(Stored data)
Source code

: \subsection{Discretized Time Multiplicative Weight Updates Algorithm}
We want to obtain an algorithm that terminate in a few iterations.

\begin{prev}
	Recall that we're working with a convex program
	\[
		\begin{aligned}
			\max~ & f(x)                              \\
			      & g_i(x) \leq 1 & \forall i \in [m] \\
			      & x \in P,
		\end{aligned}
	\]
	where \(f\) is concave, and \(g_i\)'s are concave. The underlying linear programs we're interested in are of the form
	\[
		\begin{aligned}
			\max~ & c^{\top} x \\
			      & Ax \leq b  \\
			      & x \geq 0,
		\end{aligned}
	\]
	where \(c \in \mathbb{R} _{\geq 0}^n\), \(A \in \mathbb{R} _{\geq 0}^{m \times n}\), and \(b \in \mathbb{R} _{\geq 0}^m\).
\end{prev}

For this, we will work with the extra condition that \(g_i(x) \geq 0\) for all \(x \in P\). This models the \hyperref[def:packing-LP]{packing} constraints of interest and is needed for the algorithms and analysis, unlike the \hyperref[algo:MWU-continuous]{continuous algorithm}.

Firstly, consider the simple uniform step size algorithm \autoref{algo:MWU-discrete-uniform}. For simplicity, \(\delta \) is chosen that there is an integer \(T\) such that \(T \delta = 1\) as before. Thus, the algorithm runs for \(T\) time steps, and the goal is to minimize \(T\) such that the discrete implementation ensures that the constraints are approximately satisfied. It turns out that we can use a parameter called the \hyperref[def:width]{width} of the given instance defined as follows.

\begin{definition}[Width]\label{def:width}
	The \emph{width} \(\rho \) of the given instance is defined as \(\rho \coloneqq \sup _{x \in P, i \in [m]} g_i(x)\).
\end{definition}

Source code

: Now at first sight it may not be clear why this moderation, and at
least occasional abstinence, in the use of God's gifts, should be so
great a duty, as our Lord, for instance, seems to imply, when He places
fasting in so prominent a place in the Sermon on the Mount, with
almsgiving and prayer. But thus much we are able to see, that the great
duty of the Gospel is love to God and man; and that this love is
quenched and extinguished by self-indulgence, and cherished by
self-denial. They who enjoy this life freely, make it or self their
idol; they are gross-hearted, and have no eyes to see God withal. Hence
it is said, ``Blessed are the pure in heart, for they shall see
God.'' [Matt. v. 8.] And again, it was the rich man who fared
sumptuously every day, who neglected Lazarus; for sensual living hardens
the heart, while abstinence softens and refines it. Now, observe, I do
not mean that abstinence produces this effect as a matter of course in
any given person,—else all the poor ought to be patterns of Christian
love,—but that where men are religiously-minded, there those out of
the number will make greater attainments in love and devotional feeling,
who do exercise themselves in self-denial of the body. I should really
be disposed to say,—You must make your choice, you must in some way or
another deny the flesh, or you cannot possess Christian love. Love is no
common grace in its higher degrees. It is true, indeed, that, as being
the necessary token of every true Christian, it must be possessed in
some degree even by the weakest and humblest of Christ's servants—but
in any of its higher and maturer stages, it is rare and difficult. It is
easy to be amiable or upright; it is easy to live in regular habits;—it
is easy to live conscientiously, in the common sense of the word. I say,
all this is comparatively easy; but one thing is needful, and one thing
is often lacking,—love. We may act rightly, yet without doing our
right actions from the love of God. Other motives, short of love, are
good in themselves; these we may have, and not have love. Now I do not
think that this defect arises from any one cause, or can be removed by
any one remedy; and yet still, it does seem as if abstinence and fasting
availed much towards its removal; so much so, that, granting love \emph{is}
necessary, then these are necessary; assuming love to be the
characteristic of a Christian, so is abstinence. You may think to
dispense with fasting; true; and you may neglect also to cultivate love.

__Instructions to follow__. Retype each line above with no alterations.

__Answer section__.
Source code

: \subsection{Discretized Time Multiplicative Weight Updates Algorithm}
We want to obtain an algorithm that terminate in a few iterations.

\begin{prev}
	Recall that we're working with a convex program
	\[
		\begin{aligned}
			\max~ & f(x)                              \\
			      & g_i(x) \leq 1 & \forall i \in [m] \\
			      & x \in P,
		\end{aligned}
	\]
	where \(f\) is concave, and \(g_i\)'s are concave. The underlying linear programs we're interested in are of the form
	\[
		\begin{aligned}
			\max~ & c^{\top} x \\
			      & Ax \leq b  \\
			      & x \geq 0,
		\end{aligned}
	\]
	where \(c \in \mathbb{R} _{\geq 0}^n\), \(A \in \mathbb{R} _{\geq 0}^{m \times n}\), and \(b \in \mathbb{R} _{\geq 0}^m\).
\end{prev}

For this, we will work with the extra condition that \(g_i(x) \geq 0\) for all \(x \in P\). This models the \hyperref[def:packing-LP]{packing} constraints of interest and is needed for the algorithms and analysis, unlike the \hyperref[algo:MWU-continuous]{continuous algorithm}.

Firstly, consider the simple uniform step size algorithm \autoref{algo:MWU-discrete-uniform}. For simplicity, \(\delta \) is chosen that there is an integer \(T\) such that \(T \delta = 1\) as before. Thus, the algorithm runs for \(T\) time steps, and the goal is to minimize \(T\) such that the discrete implementation ensures that the constraints are approximately satisfied. It turns out that we can use a parameter called the \hyperref[def:width]{width} of the given instance defined as follows.

\begin{definition}[Width]\label{def:width}
	The \emph{width} \(\rho \) of the given instance is defined as \(\rho \coloneqq \sup _{x \in P, i \in [m]} g_i(x)\).
\end{definition}

Source code

: Now at first sight it may not be clear why this moderation, and at
least occasional abstinence, in the use of God's gifts, should be so
great a duty, as our Lord, for instance, seems to imply, when He places
fasting in so prominent a place in the Sermon on the Mount, with
almsgiving and prayer. But thus much we are able to see, that the great
duty of the Gospel is love to God and man; and that this love is
quenched and extinguished by self-indulgence, and cherished by
self-denial. They who enjoy this life freely, make it or self their
idol; they are gross-hearted, and have no eyes to see God withal. Hence
it is said, ``Blessed are the pure in heart, for they shall see
God.'' [Matt. v. 8.] And again, it was the rich man who fared
sumptuously every day, who neglected Lazarus; for sensual living hardens
the heart, while abstinence softens and refines it. Now, observe, I do
not mean that abstinence produces this effect as a matter of course in
any given person,—else all the poor ought to be patterns of Christian
love,—but that where men are religiously-minded, there those out of
the number will make greater attainments in love and devotional feeling,
who do exercise themselves in self-denial of the body. I should really
be disposed to say,—You must make your choice, you must in some way or
another deny the flesh, or you cannot possess Christian love. Love is no
common grace in its higher degrees. It is true, indeed, that, as being
the necessary token of every true Christian, it must be possessed in
some degree even by the weakest and humblest of Christ's servants—but
in any of its higher and maturer stages, it is rare and difficult. It is
easy to be amiable or upright; it is easy to live in regular habits;—it
is easy to live conscientiously, in the common sense of the word. I say,
all this is comparatively easy; but one thing is needful, and one thing
is often lacking,—love. We may act rightly, yet without doing our
right actions from the love of God. Other motives, short of love, are
good in themselves; these we may have, and not have love. Now I do not
think that this defect arises from any one cause, or can be removed by
any one remedy; and yet still, it does seem as if abstinence and fasting
availed much towards its removal; so much so, that, granting love \emph{is}
necessary, then these are necessary; assuming love to be the
characteristic of a Christian, so is abstinence. You may think to
dispense with fasting; true; and you may neglect also to cultivate love.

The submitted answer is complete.